Saved data entries:
═══

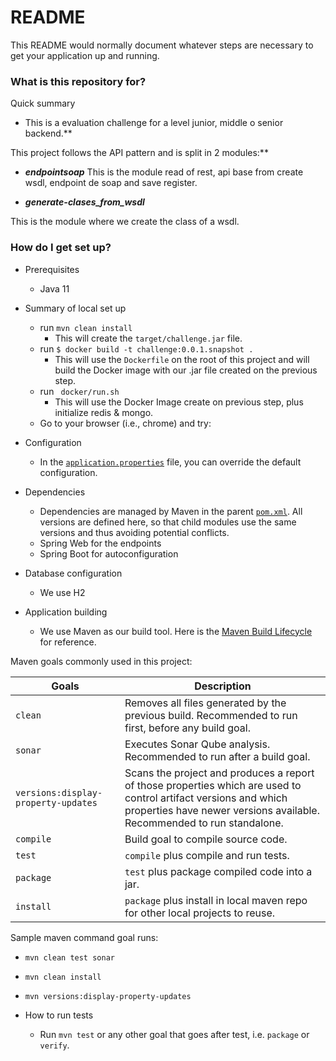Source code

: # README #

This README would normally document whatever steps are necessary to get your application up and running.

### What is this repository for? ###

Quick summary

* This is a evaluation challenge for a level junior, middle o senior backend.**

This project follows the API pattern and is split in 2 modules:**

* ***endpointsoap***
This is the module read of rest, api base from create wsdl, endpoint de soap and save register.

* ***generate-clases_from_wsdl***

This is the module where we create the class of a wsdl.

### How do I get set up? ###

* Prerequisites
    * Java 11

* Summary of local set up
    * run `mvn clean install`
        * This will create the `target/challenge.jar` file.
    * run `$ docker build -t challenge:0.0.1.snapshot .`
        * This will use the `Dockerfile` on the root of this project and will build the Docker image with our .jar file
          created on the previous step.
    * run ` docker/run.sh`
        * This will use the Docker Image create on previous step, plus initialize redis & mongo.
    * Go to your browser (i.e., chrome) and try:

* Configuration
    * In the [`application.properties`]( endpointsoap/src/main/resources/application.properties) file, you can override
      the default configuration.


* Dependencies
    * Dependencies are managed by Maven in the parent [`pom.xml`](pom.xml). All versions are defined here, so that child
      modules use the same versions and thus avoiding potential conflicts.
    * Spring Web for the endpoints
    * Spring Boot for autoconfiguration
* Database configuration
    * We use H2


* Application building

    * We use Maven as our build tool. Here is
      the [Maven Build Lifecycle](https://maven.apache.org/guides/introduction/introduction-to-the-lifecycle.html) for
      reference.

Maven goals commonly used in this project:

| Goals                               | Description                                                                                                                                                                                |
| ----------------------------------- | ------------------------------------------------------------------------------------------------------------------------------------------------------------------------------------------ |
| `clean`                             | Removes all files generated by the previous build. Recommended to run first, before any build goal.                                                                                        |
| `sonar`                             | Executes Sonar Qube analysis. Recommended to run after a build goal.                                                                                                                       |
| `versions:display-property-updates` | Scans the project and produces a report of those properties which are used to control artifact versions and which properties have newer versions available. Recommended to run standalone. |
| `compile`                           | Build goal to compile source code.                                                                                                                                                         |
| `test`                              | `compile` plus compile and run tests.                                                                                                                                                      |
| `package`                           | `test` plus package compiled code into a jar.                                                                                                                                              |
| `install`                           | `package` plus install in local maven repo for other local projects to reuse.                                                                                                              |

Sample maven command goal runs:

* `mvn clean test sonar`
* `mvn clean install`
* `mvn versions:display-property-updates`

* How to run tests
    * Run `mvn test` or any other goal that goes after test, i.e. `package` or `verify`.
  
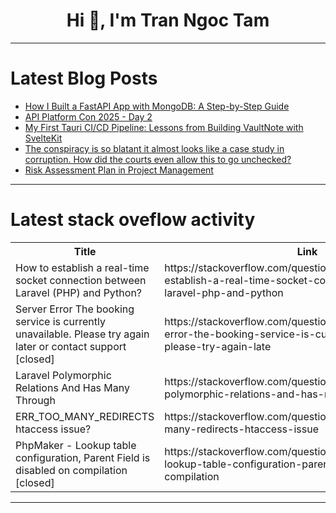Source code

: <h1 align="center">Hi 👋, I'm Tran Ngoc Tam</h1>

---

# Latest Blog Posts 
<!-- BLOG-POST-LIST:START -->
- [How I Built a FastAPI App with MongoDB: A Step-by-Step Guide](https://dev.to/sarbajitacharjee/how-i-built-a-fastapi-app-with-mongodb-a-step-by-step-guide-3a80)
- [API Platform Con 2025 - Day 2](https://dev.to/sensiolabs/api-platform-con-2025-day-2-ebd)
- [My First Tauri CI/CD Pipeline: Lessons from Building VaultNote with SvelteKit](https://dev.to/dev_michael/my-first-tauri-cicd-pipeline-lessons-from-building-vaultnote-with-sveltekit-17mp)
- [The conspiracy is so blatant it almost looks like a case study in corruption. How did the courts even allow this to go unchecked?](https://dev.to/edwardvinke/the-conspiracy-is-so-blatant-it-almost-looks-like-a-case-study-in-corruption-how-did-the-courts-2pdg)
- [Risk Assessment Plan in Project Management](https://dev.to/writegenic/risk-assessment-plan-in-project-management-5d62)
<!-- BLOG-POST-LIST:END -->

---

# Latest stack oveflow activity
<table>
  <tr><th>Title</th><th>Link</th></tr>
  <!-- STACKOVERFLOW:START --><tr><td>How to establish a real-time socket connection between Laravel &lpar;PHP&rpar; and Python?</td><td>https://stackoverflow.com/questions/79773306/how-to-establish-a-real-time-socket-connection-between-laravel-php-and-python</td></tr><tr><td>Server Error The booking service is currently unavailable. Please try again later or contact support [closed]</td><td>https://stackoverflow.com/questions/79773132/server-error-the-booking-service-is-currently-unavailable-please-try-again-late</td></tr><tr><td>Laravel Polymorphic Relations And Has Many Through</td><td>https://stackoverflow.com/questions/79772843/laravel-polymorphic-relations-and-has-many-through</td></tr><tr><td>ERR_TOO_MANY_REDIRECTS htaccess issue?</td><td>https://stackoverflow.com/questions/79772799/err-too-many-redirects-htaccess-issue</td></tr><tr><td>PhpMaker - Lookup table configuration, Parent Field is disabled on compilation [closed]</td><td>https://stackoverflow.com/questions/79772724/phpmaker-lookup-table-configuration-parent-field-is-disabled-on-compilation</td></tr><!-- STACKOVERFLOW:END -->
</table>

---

═══

Write the data above out again exactly, every line of it, and exclude the pictures.

(Worked solution):
Source code

: # README #

This README would normally document whatever steps are necessary to get your application up and running.

### What is this repository for? ###

Quick summary

* This is a evaluation challenge for a level junior, middle o senior backend.**

This project follows the API pattern and is split in 2 modules:**

* ***endpointsoap***
This is the module read of rest, api base from create wsdl, endpoint de soap and save register.

* ***generate-clases_from_wsdl***

This is the module where we create the class of a wsdl.

### How do I get set up? ###

* Prerequisites
    * Java 11

* Summary of local set up
    * run `mvn clean install`
        * This will create the `target/challenge.jar` file.
    * run `$ docker build -t challenge:0.0.1.snapshot .`
        * This will use the `Dockerfile` on the root of this project and will build the Docker image with our .jar file
          created on the previous step.
    * run ` docker/run.sh`
        * This will use the Docker Image create on previous step, plus initialize redis & mongo.
    * Go to your browser (i.e., chrome) and try:

* Configuration
    * In the [`application.properties`]( endpointsoap/src/main/resources/application.properties) file, you can override
      the default configuration.


* Dependencies
    * Dependencies are managed by Maven in the parent [`pom.xml`](pom.xml). All versions are defined here, so that child
      modules use the same versions and thus avoiding potential conflicts.
    * Spring Web for the endpoints
    * Spring Boot for autoconfiguration
* Database configuration
    * We use H2


* Application building

    * We use Maven as our build tool. Here is
      the [Maven Build Lifecycle](https://maven.apache.org/guides/introduction/introduction-to-the-lifecycle.html) for
      reference.

Maven goals commonly used in this project:

| Goals                               | Description                                                                                                                                                                                |
| ----------------------------------- | ------------------------------------------------------------------------------------------------------------------------------------------------------------------------------------------ |
| `clean`                             | Removes all files generated by the previous build. Recommended to run first, before any build goal.                                                                                        |
| `sonar`                             | Executes Sonar Qube analysis. Recommended to run after a build goal.                                                                                                                       |
| `versions:display-property-updates` | Scans the project and produces a report of those properties which are used to control artifact versions and which properties have newer versions available. Recommended to run standalone. |
| `compile`                           | Build goal to compile source code.                                                                                                                                                         |
| `test`                              | `compile` plus compile and run tests.                                                                                                                                                      |
| `package`                           | `test` plus package compiled code into a jar.                                                                                                                                              |
| `install`                           | `package` plus install in local maven repo for other local projects to reuse.                                                                                                              |

Sample maven command goal runs:

* `mvn clean test sonar`
* `mvn clean install`
* `mvn versions:display-property-updates`

* How to run tests
    * Run `mvn test` or any other goal that goes after test, i.e. `package` or `verify`.
  
Source code

: <h1 align="center">Hi 👋, I'm Tran Ngoc Tam</h1>

---

# Latest Blog Posts 
<!-- BLOG-POST-LIST:START -->
- [How I Built a FastAPI App with MongoDB: A Step-by-Step Guide](https://dev.to/sarbajitacharjee/how-i-built-a-fastapi-app-with-mongodb-a-step-by-step-guide-3a80)
- [API Platform Con 2025 - Day 2](https://dev.to/sensiolabs/api-platform-con-2025-day-2-ebd)
- [My First Tauri CI/CD Pipeline: Lessons from Building VaultNote with SvelteKit](https://dev.to/dev_michael/my-first-tauri-cicd-pipeline-lessons-from-building-vaultnote-with-sveltekit-17mp)
- [The conspiracy is so blatant it almost looks like a case study in corruption. How did the courts even allow this to go unchecked?](https://dev.to/edwardvinke/the-conspiracy-is-so-blatant-it-almost-looks-like-a-case-study-in-corruption-how-did-the-courts-2pdg)
- [Risk Assessment Plan in Project Management](https://dev.to/writegenic/risk-assessment-plan-in-project-management-5d62)
<!-- BLOG-POST-LIST:END -->

---

# Latest stack oveflow activity
<table>
  <tr><th>Title</th><th>Link</th></tr>
  <!-- STACKOVERFLOW:START --><tr><td>How to establish a real-time socket connection between Laravel &lpar;PHP&rpar; and Python?</td><td>https://stackoverflow.com/questions/79773306/how-to-establish-a-real-time-socket-connection-between-laravel-php-and-python</td></tr><tr><td>Server Error The booking service is currently unavailable. Please try again later or contact support [closed]</td><td>https://stackoverflow.com/questions/79773132/server-error-the-booking-service-is-currently-unavailable-please-try-again-late</td></tr><tr><td>Laravel Polymorphic Relations And Has Many Through</td><td>https://stackoverflow.com/questions/79772843/laravel-polymorphic-relations-and-has-many-through</td></tr><tr><td>ERR_TOO_MANY_REDIRECTS htaccess issue?</td><td>https://stackoverflow.com/questions/79772799/err-too-many-redirects-htaccess-issue</td></tr><tr><td>PhpMaker - Lookup table configuration, Parent Field is disabled on compilation [closed]</td><td>https://stackoverflow.com/questions/79772724/phpmaker-lookup-table-configuration-parent-field-is-disabled-on-compilation</td></tr><!-- STACKOVERFLOW:END -->
</table>

---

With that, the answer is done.